YOUR ASSIGNMENT> Each line of the data must be given back verbatim, with pictures removed.

── INFORMATION SHOWN

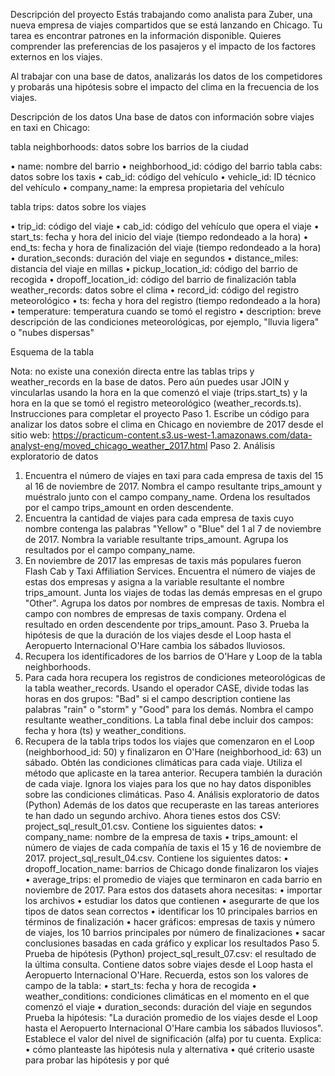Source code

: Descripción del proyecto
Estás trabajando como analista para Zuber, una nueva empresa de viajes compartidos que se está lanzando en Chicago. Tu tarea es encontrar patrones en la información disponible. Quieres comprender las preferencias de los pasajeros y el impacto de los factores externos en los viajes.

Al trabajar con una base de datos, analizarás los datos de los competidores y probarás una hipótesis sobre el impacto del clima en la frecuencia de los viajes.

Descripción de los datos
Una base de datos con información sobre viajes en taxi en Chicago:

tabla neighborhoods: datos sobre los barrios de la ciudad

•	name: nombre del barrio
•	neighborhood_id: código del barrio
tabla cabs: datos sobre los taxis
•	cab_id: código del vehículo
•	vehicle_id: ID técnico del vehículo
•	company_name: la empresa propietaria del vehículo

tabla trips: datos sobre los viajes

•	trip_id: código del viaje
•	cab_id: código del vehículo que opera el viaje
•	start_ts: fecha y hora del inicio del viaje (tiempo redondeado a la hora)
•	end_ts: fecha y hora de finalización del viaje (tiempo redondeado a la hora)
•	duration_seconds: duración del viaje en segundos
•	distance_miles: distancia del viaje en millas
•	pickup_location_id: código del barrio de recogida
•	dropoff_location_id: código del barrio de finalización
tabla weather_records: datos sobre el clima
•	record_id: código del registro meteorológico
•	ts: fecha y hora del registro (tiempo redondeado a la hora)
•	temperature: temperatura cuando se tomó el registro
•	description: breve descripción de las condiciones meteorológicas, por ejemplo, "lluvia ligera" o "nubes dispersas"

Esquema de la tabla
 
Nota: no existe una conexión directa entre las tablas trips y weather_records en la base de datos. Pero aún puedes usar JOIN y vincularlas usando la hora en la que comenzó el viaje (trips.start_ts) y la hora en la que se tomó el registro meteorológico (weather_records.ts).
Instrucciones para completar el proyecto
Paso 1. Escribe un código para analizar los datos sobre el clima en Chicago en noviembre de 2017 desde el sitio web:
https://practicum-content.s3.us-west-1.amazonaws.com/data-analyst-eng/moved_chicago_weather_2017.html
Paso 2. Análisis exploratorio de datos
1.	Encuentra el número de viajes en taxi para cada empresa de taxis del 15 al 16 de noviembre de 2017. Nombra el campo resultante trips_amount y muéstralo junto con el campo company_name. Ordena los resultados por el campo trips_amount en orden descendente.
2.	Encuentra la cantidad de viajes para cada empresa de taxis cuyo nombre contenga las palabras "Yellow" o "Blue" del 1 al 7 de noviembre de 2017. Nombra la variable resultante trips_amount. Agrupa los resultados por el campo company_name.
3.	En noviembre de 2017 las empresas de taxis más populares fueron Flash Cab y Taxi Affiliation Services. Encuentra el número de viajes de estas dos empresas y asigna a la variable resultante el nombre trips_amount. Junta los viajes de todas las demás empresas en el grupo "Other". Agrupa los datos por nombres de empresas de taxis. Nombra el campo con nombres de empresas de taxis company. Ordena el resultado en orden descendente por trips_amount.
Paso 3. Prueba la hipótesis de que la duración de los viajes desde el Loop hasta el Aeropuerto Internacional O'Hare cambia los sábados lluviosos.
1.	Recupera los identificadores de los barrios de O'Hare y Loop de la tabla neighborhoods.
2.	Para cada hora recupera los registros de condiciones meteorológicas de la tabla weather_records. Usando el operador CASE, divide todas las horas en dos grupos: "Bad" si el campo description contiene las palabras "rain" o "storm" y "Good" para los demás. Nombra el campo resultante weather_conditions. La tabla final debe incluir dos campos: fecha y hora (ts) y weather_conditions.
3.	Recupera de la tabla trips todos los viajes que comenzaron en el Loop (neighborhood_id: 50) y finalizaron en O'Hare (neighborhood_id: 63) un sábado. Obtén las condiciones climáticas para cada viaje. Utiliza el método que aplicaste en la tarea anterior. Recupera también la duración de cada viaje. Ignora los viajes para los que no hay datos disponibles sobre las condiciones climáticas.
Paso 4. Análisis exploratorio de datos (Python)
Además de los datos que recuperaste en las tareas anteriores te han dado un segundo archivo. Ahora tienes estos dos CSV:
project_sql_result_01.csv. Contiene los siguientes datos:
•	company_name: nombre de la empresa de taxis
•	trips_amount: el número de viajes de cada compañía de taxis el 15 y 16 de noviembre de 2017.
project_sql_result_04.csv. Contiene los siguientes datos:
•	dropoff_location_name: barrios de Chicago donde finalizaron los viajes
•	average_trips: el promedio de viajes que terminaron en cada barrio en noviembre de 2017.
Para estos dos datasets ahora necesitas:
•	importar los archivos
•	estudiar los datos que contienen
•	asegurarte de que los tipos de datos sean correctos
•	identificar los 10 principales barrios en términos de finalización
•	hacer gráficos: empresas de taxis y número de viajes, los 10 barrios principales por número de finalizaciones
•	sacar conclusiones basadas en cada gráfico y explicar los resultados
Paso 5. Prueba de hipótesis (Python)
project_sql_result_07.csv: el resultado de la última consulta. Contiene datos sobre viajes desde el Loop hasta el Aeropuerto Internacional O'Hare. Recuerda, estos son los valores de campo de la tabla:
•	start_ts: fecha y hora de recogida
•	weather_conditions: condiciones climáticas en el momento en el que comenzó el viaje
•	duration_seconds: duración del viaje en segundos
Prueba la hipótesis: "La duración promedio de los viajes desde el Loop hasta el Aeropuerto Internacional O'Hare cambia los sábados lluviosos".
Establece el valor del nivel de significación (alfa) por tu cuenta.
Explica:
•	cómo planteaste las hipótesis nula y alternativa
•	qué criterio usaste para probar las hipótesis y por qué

────

WRITTEN SOLUTION>
Source code

: Descripción del proyecto
Estás trabajando como analista para Zuber, una nueva empresa de viajes compartidos que se está lanzando en Chicago. Tu tarea es encontrar patrones en la información disponible. Quieres comprender las preferencias de los pasajeros y el impacto de los factores externos en los viajes.

Al trabajar con una base de datos, analizarás los datos de los competidores y probarás una hipótesis sobre el impacto del clima en la frecuencia de los viajes.

Descripción de los datos
Una base de datos con información sobre viajes en taxi en Chicago:

tabla neighborhoods: datos sobre los barrios de la ciudad

•	name: nombre del barrio
•	neighborhood_id: código del barrio
tabla cabs: datos sobre los taxis
•	cab_id: código del vehículo
•	vehicle_id: ID técnico del vehículo
•	company_name: la empresa propietaria del vehículo

tabla trips: datos sobre los viajes

•	trip_id: código del viaje
•	cab_id: código del vehículo que opera el viaje
•	start_ts: fecha y hora del inicio del viaje (tiempo redondeado a la hora)
•	end_ts: fecha y hora de finalización del viaje (tiempo redondeado a la hora)
•	duration_seconds: duración del viaje en segundos
•	distance_miles: distancia del viaje en millas
•	pickup_location_id: código del barrio de recogida
•	dropoff_location_id: código del barrio de finalización
tabla weather_records: datos sobre el clima
•	record_id: código del registro meteorológico
•	ts: fecha y hora del registro (tiempo redondeado a la hora)
•	temperature: temperatura cuando se tomó el registro
•	description: breve descripción de las condiciones meteorológicas, por ejemplo, "lluvia ligera" o "nubes dispersas"

Esquema de la tabla
 
Nota: no existe una conexión directa entre las tablas trips y weather_records en la base de datos. Pero aún puedes usar JOIN y vincularlas usando la hora en la que comenzó el viaje (trips.start_ts) y la hora en la que se tomó el registro meteorológico (weather_records.ts).
Instrucciones para completar el proyecto
Paso 1. Escribe un código para analizar los datos sobre el clima en Chicago en noviembre de 2017 desde el sitio web:
https://practicum-content.s3.us-west-1.amazonaws.com/data-analyst-eng/moved_chicago_weather_2017.html
Paso 2. Análisis exploratorio de datos
1.	Encuentra el número de viajes en taxi para cada empresa de taxis del 15 al 16 de noviembre de 2017. Nombra el campo resultante trips_amount y muéstralo junto con el campo company_name. Ordena los resultados por el campo trips_amount en orden descendente.
2.	Encuentra la cantidad de viajes para cada empresa de taxis cuyo nombre contenga las palabras "Yellow" o "Blue" del 1 al 7 de noviembre de 2017. Nombra la variable resultante trips_amount. Agrupa los resultados por el campo company_name.
3.	En noviembre de 2017 las empresas de taxis más populares fueron Flash Cab y Taxi Affiliation Services. Encuentra el número de viajes de estas dos empresas y asigna a la variable resultante el nombre trips_amount. Junta los viajes de todas las demás empresas en el grupo "Other". Agrupa los datos por nombres de empresas de taxis. Nombra el campo con nombres de empresas de taxis company. Ordena el resultado en orden descendente por trips_amount.
Paso 3. Prueba la hipótesis de que la duración de los viajes desde el Loop hasta el Aeropuerto Internacional O'Hare cambia los sábados lluviosos.
1.	Recupera los identificadores de los barrios de O'Hare y Loop de la tabla neighborhoods.
2.	Para cada hora recupera los registros de condiciones meteorológicas de la tabla weather_records. Usando el operador CASE, divide todas las horas en dos grupos: "Bad" si el campo description contiene las palabras "rain" o "storm" y "Good" para los demás. Nombra el campo resultante weather_conditions. La tabla final debe incluir dos campos: fecha y hora (ts) y weather_conditions.
3.	Recupera de la tabla trips todos los viajes que comenzaron en el Loop (neighborhood_id: 50) y finalizaron en O'Hare (neighborhood_id: 63) un sábado. Obtén las condiciones climáticas para cada viaje. Utiliza el método que aplicaste en la tarea anterior. Recupera también la duración de cada viaje. Ignora los viajes para los que no hay datos disponibles sobre las condiciones climáticas.
Paso 4. Análisis exploratorio de datos (Python)
Además de los datos que recuperaste en las tareas anteriores te han dado un segundo archivo. Ahora tienes estos dos CSV:
project_sql_result_01.csv. Contiene los siguientes datos:
•	company_name: nombre de la empresa de taxis
•	trips_amount: el número de viajes de cada compañía de taxis el 15 y 16 de noviembre de 2017.
project_sql_result_04.csv. Contiene los siguientes datos:
•	dropoff_location_name: barrios de Chicago donde finalizaron los viajes
•	average_trips: el promedio de viajes que terminaron en cada barrio en noviembre de 2017.
Para estos dos datasets ahora necesitas:
•	importar los archivos
•	estudiar los datos que contienen
•	asegurarte de que los tipos de datos sean correctos
•	identificar los 10 principales barrios en términos de finalización
•	hacer gráficos: empresas de taxis y número de viajes, los 10 barrios principales por número de finalizaciones
•	sacar conclusiones basadas en cada gráfico y explicar los resultados
Paso 5. Prueba de hipótesis (Python)
project_sql_result_07.csv: el resultado de la última consulta. Contiene datos sobre viajes desde el Loop hasta el Aeropuerto Internacional O'Hare. Recuerda, estos son los valores de campo de la tabla:
•	start_ts: fecha y hora de recogida
•	weather_conditions: condiciones climáticas en el momento en el que comenzó el viaje
•	duration_seconds: duración del viaje en segundos
Prueba la hipótesis: "La duración promedio de los viajes desde el Loop hasta el Aeropuerto Internacional O'Hare cambia los sábados lluviosos".
Establece el valor del nivel de significación (alfa) por tu cuenta.
Explica:
•	cómo planteaste las hipótesis nula y alternativa
•	qué criterio usaste para probar las hipótesis y por qué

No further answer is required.